Sapere di essere amati
La
vera gioia – afferma il Papa – nasce dall’incontro con Gesù, dal credere che
Lui ci ha amato fino a dare la vita per noi. La gioia è sapere di essere amati
da Dio che è Padre. La vera gioia non è frutto dei nostri sforzi ma dello
Spirito Santo che ci chiede solo di aprire i cuori per riempirli di felicità.

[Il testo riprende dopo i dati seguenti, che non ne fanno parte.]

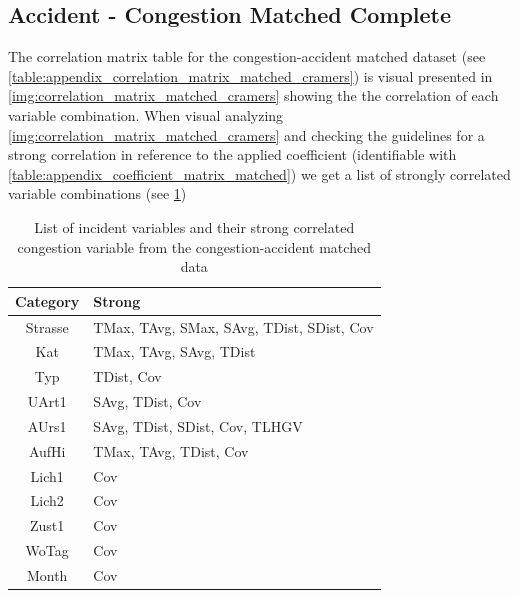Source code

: \subsection{Accident - Congestion Matched Complete}
\label{analysis_processing_correlation_baysis_matched}
The correlation matrix table for the congestion-accident matched dataset (see \cref{table:appendix_correlation_matrix_matched_cramers}) is visual presented in \cref{img:correlation_matrix_matched_cramers} showing the the correlation of each variable combination. When visual analyzing \cref{img:correlation_matrix_matched_cramers} and checking the guidelines for a strong correlation in reference to the applied coefficient (identifiable with \cref{table:appendix_coefficient_matrix_matched}) we get a list of strongly correlated variable combinations (see \cref{tbl:correlation_list_baysis_matched})

\begin{table}[ht]
	\centering
	\begin{tabular}{c|l}  
		\toprule
		Category & Strong \\
		\midrule
		Strasse & TMax, TAvg, SMax, SAvg, TDist, SDist, Cov \\ 
 		Kat & TMax, TAvg, SAvg, TDist \\
 		Typ & TDist, Cov \\
 		UArt1 & SAvg, TDist, Cov \\
 		AUrs1 & SAvg, TDist, SDist, Cov, TLHGV \\
 		AufHi & TMax, TAvg, TDist, Cov \\
 		Lich1 & Cov \\
 		Lich2 & Cov \\
 		Zust1 & Cov \\
 		WoTag & Cov \\
		Month & Cov \\
		\bottomrule
	\end{tabular}
	\caption{List of incident variables and their strong correlated congestion variable from the congestion-accident matched data}
	\label{tbl:correlation_list_baysis_matched}
\end{table}

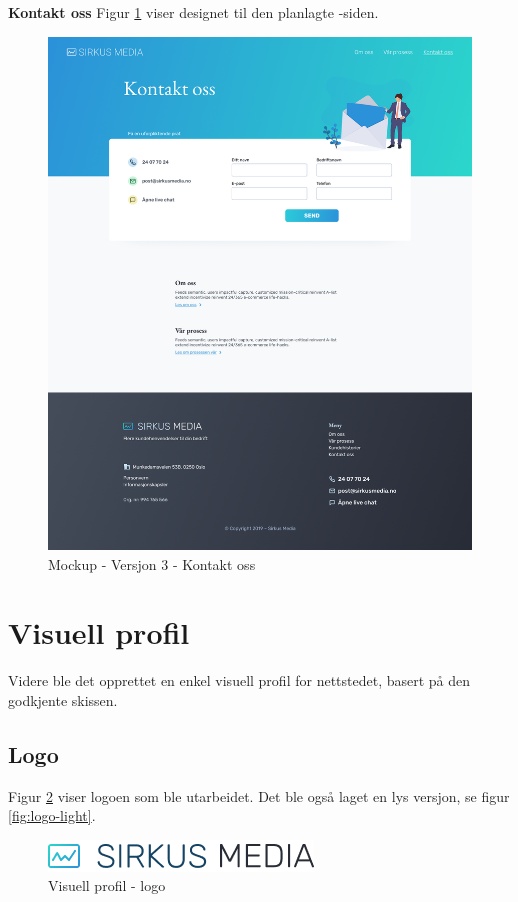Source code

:\textbf{Kontakt oss}
Figur \ref{fig:mockup-v3-contact} viser designet til den planlagte -siden.
\begin{figure}[H]
    \centering
    \includegraphics[width=\textwidth]{design/mockup3-contact.png}
    \caption{Mockup - Versjon 3 - Kontakt oss}
    \label{fig:mockup-v3-contact}
\end{figure}

\section{Visuell profil}
Videre ble det opprettet en enkel visuell profil for nettstedet, basert på den godkjente skissen.

\subsection{Logo}
Figur \ref{fig:logo-default} viser logoen som ble utarbeidet. Det ble også laget en lys versjon, se figur \ref{fig:logo-light}.

\begin{figure}[H]
    \centering
    \includegraphics[width=.5\textwidth]{design/logo.png}
    \caption{Visuell profil - logo}
    \label{fig:logo-default}
\end{figure}

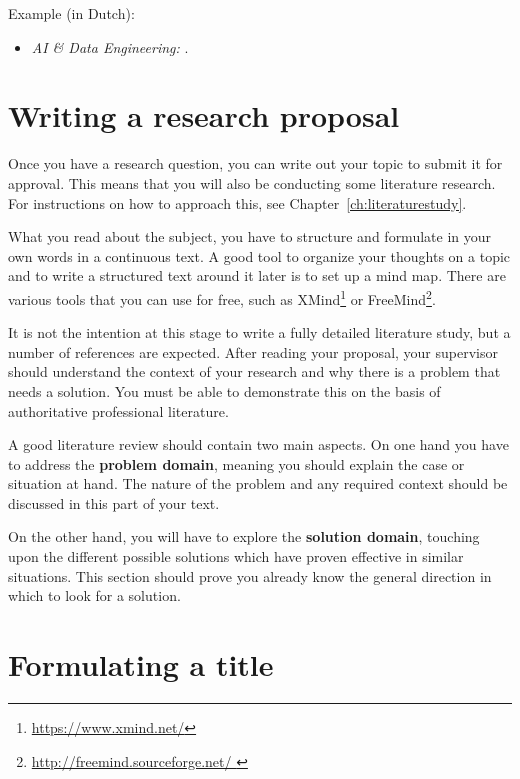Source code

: Example (in Dutch):

\begin{itemize}
	\item \emph{AI \& Data Engineering:}  \autocite{Cluyse2023}.
\end{itemize}

\section{Writing a research proposal}
\label{sec:researchproposal}

Once you have a research question, you can write out your topic to submit it for approval. This means that you will also be conducting some literature research. For instructions on how to approach this, see Chapter~\ref{ch:literaturestudy}.

What you read about the subject, you have to structure and formulate in your own words in a continuous text. A good tool to organize your thoughts on a topic and to write a structured text around it later is to set up a mind map. There are various tools that you can use for free, such as XMind\footnote{\url{https://www.xmind.net/}} or FreeMind\footnote{\url{http://freemind.sourceforge.net/ }}.


It is not the intention at this stage to write a fully detailed literature study, but a number of references are expected. After reading your proposal, your supervisor should understand the context of your research and why there is a problem that needs a solution. You must be able to demonstrate this on the basis of authoritative professional literature.

A good literature review should contain two main aspects. On one hand you have to address the \textbf{problem domain}, meaning you should explain the case or situation at hand. The nature of the problem and any required context should be discussed in this part of your text.

On the other hand, you will have to explore the \textbf{solution domain}, touching upon the different possible solutions which have proven effective in similar situations.  This section should prove you already know the general direction in which to look for a solution.

\section{Formulating a title}
\label{sec:formulating_a_title}

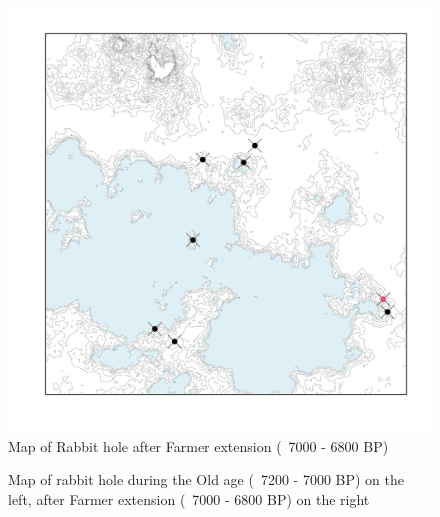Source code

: \documentclass[10pt]{paper}
\begin{document}
\begin{figure}
    \centering
    \includegraphics[width=.65\textwidth]{newages}
    \caption{Map of Rabbit hole after Farmer extension  (~7000 - 6800 BP)  }
    \label{fig:oldage}
\end{figure}
\begin{figure}
    \centering
    \caption{Map of rabbit hole during the Old age (~7200 - 7000 BP) on the left, after Farmer extension  (~7000 - 6800 BP) on the right }
    \label{fig:twomaps}
\end{figure}
\end{document}

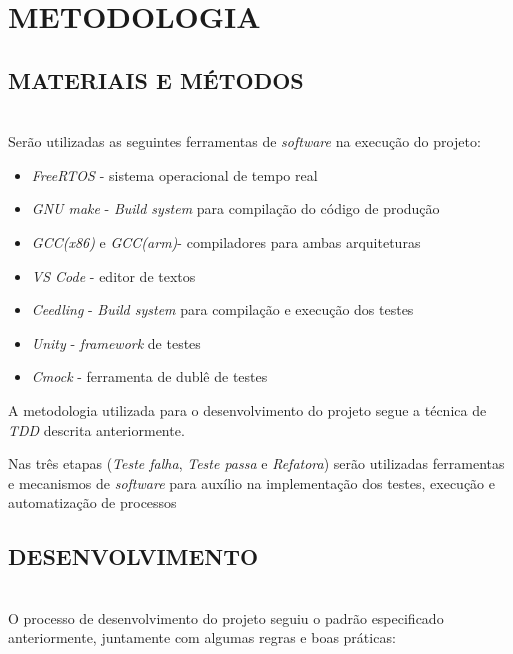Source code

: \documentclass[times, twoside, watermark]{artigo}
\begin{document}
\section{METODOLOGIA}

\subsection{MATERIAIS E MÉTODOS}\hfill\\

Serão utilizadas as seguintes ferramentas de \textit{software} na execução do projeto:

\begin{itemize}
  \item \textit{FreeRTOS} - sistema operacional de tempo real
  \item \textit{GNU make} - \textit{Build system} para compilação do código de produção
  \item \textit{GCC(x86)} e \textit{GCC(arm)}- compiladores para ambas arquiteturas
  \item \textit{VS Code} - editor de textos
  \item \textit{Ceedling} - \textit{Build system} para compilação e execução dos testes
  \item \textit{Unity} - \textit{framework} de testes
  \item \textit{Cmock} - ferramenta de dublê de testes
\end{itemize}

A metodologia utilizada para o desenvolvimento do projeto segue a técnica de
\textit{TDD} descrita anteriormente.

Nas três etapas (\textit{Teste falha}, \textit{Teste passa}
e \textit{Refatora}) serão utilizadas ferramentas e mecanismos de \textit{software}
para auxílio na implementação dos testes, execução e automatização de processos \hfill\


\subsection{DESENVOLVIMENTO}\hfill\\

O processo de desenvolvimento do projeto seguiu o padrão especificado anteriormente,
juntamente com algumas regras e boas práticas:
\end{document}
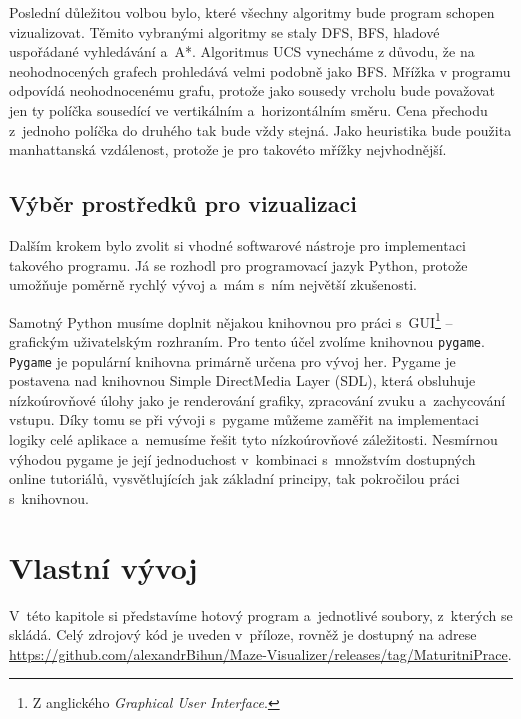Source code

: \documentclass[12pt]{report}			%
\begin{document}
			Poslední důležitou volbou bylo, které všechny algoritmy bude program schopen vizualizovat. Těmito vybranými algoritmy se staly DFS, BFS, hladové uspořádané vyhledávání a~A*. Algoritmus UCS vynecháme z důvodu, že na neohodnocených grafech prohledává velmi podobně jako BFS. Mřížka v programu odpovídá neohodnocenému grafu, protože jako sousedy vrcholu bude považovat jen ty políčka sousedící ve vertikálním a~horizontálním směru. Cena přechodu z~jednoho políčka do druhého tak bude vždy stejná. Jako heuristika bude použita manhattanská vzdálenost, protože je pro takovéto mřížky nejvhodnější.
			
			\section{Výběr prostředků pro vizualizaci}
			Dalším krokem bylo zvolit si vhodné softwarové nástroje pro implementaci takového programu. Já se rozhodl pro programovací jazyk Python, protože umožňuje poměrně rychlý vývoj a~mám s~ním největší zkušenosti.
			
			Samotný Python musíme doplnit nějakou knihovnou pro práci s~GUI\footnote{Z anglického \emph{Graphical User Interface}.} -- grafickým uživatelským rozhraním. Pro tento účel zvolíme knihovnou \texttt{pygame}. \texttt{Pygame} je populární knihovna primárně určena pro vývoj her.  
			Pygame je postavena nad knihovnou Simple DirectMedia Layer (SDL), která obsluhuje nízkoúrovňové úlohy jako je renderování grafiky, zpracování zvuku a~zachycování vstupu. Díky tomu se při vývoji s~pygame můžeme zaměřit na implementaci logiky celé aplikace a~nemusíme řešit tyto nízkoúrovňové záležitosti.
			Nesmírnou výhodou pygame je její jednoduchost v~kombinaci s~množstvím dostupných online tutoriálů, vysvětlujících jak základní principy, tak pokročilou práci s~knihovnou.
			\cite{pygame_intro} \cite{pygame_about}
			
		
		\chapter{Vlastní vývoj}
		V~této kapitole si představíme hotový program a~jednotlivé soubory, z~kterých se skládá. Celý zdrojový kód je uveden v~příloze, rovněž je dostupný na adrese \url{https://github.com/alexandrBihun/Maze-Visualizer/releases/tag/MaturitniPrace}.
\end{document}
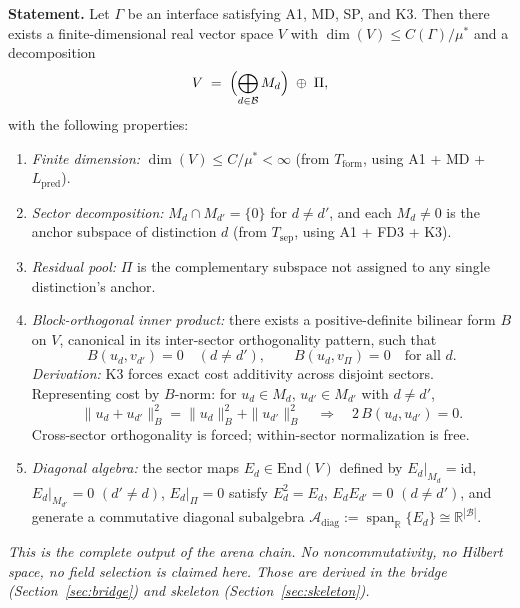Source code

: \documentclass[11pt,a4paper]{article}
\theoremstyle{definition}
\newcommand{\End}{\mathrm{End}}
\DeclareMathOperator{\spn}{span}
\begin{document}
\begin{tcolorbox}[apfbox, title={$T_{\mathrm{sector}}$: Finite Orthogonal Sector Form of an Admissible Interface}]
\textbf{Statement.}  Let $\Gamma$ be an interface satisfying A1, MD, SP, and K3.  Then there exists a finite-dimensional real vector space $V$ with $\dim(V) \le C(\Gamma)/\mu^*$ and a decomposition
\[
V \;=\; \Bigl(\bigoplus_{d \in \mathcal{B}} M_d\Bigr) \;\oplus\; \Pi,
\]
with the following properties:
\begin{enumerate}[nosep,leftmargin=2em,label=(\roman*)]
\item \textit{Finite dimension:} $\dim(V) \le C/\mu^* < \infty$ \textup{(}from $T_{\mathrm{form}}$, using A1 + MD + $L_{\mathrm{pred}}$\textup{)}.
\item \textit{Sector decomposition:} $M_d \cap M_{d'} = \{0\}$ for $d \ne d'$, and each $M_d \ne 0$ is the anchor subspace of distinction $d$ \textup{(}from $T_{\mathrm{sep}}$, using A1 + FD3 + K3\textup{)}.
\item \textit{Residual pool:} $\Pi$ is the complementary subspace not assigned to any single distinction's anchor.
\item \textit{Block-orthogonal inner product:} there exists a positive-definite bilinear form $B$ on $V$, canonical in its inter-sector orthogonality pattern, such that
\[
B(u_d, v_{d'}) = 0 \quad (d \ne d'), \qquad B(u_d, v_\Pi) = 0 \quad \text{for all } d.
\]
\textit{Derivation:} K3 forces exact cost additivity across disjoint sectors.  Representing cost by $B$-norm: for $u_d \in M_d$, $u_{d'} \in M_{d'}$ with $d \ne d'$,
\[
\|u_d + u_{d'}\|_B^2 = \|u_d\|_B^2 + \|u_{d'}\|_B^2 \quad\Longrightarrow\quad 2\,B(u_d, u_{d'}) = 0.
\]
Cross-sector orthogonality is forced; within-sector normalization is free.
\item \textit{Diagonal algebra:} the sector maps $E_d \in \End(V)$ defined by $E_d|_{M_d} = \mathrm{id}$, $E_d|_{M_{d'}} = 0$ $(d' \ne d)$, $E_d|_\Pi = 0$ satisfy $E_d^2 = E_d$, $E_d E_{d'} = 0$ $(d \ne d')$, and generate a commutative diagonal subalgebra $\mathcal{A}_{\mathrm{diag}} := \spn_\mathbb{R}\{E_d\} \cong \mathbb{R}^{|\mathcal{B}|}$.
\end{enumerate}

\smallskip\noindent\textit{This is the complete output of the arena chain.  No noncommutativity, no Hilbert space, no field selection is claimed here.  Those are derived in the bridge (Section~\ref{sec:bridge}) and skeleton (Section~\ref{sec:skeleton}).}
\end{tcolorbox}
\end{document}
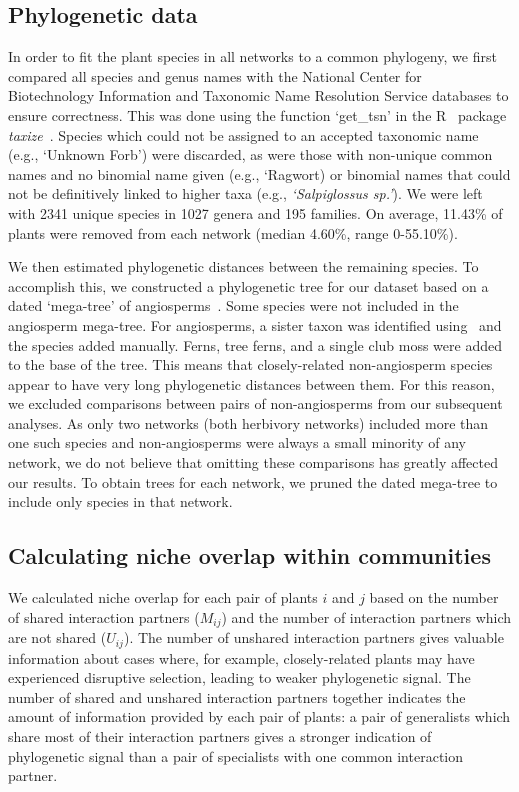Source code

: \documentclass[12pt]{article}
\begin{document}
\begin{spacing}{1.5}
  \subsection*{Phylogenetic data}

    In order to fit the plant species in all networks to a common phylogeny, 
    we first compared all species and genus names with the 
    National Center for Biotechnology Information
    and Taxonomic Name Resolution Service databases to ensure
    correctness. This was done using the function `get\_tsn' in the R~\citep{R}
    package \emph{taxize}~\citep{taxize1,taxize2}. Species which could not 
    be assigned to an accepted taxonomic name (e.g., `Unknown Forb') were 
    discarded, as were those with non-unique common names and no binomial 
    name given (e.g., `Ragwort) or binomial names that could not be definitively 
    linked to  higher taxa (e.g., \emph{`Salpiglossus sp.'}). We were left with 
    2341 unique species in 1027 genera and 195 families. On average, 11.43\% of 
    plants were removed from each network (median 4.60\%, range 0-55.10\%).


    We then estimated phylogenetic distances between the remaining species. To accomplish 
    this, we constructed a phylogenetic tree for our dataset based on a dated
    `mega-tree' of angiosperms~\citep{Zanne2014}. Some species were not included
    in the angiosperm mega-tree. For angiosperms,
    a sister taxon was identified using~\citet{APW} and the species added manually.
    Ferns, tree ferns, and a single club moss were added to the base of the tree.
    This means that closely-related non-angiosperm species appear to have very long 
    phylogenetic distances between them. For this reason, we excluded comparisons 
    between pairs of non-angiosperms from our subsequent analyses. As only two networks (both 
    herbivory networks) included more than one such species and non-angiosperms
    were always a small minority of any network, we do not 
    believe that omitting these comparisons has greatly affected our results.
    To obtain trees for each network, we 
    pruned the dated mega-tree to include only species in that network.


  \subsection*{Calculating niche overlap within communities}

    We calculated niche overlap for each pair of plants $i$ and $j$ based on the number of shared interaction
    partners ($M_{ij}$) and the number of interaction partners which are not
    shared ($U_{ij}$). The number of unshared interaction 
    partners gives valuable information about cases where, for example, 
    closely-related plants may have experienced disruptive selection, leading to weaker phylogenetic signal. The number of shared and unshared interaction partners together indicates the amount of information  provided by each pair of plants: a pair of generalists which share most of their interaction partners gives a stronger indication of phylogenetic signal than a pair of specialists with one common interaction partner.



\end{spacing}
\end{document}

“Se lasciamo che il Signore ci faccia uscire dal nostro guscio e ci cambi la
vita, allora potremo realizzare ciò che chiedeva san Paolo: «Siate sempre lieti
nel Signore, ve lo ripeto: siate lieti» (Gaudete et exsultate, 122)”. La gioia è dunque
sentirsi dire da Dio: “Tu sei importante per me, ti voglio bene, conto su di
te”. Da qui nasce la gioia, dal momento in cui Gesù mi ha guardato: “Sentirsi
amati da Dio, sentire che per Lui noi non siamo numeri, ma persone; e sentire
che è Lui che ci chiama” (Discorso ai seminaristi, 6 luglio 2013). I santi -
osserva Francesco - non sono superuomini, ma sono quanti “hanno scoperto il
segreto della felicità autentica, che dimora in fondo all’anima ed ha la sua
sorgente nell’amore di Dio” (Messa a Malmö, 1 novembre 2016). “La felicità non
sta nell’avere qualcosa o nel diventare qualcuno, no, la felicità vera è stare
col Signore e vivere per amore” (Angelus, 1 novembre 2017), perché “siamo nati
per non morire mai più, siamo nati per godere la felicità di Dio!” (Angelus, 1 novembre 2018).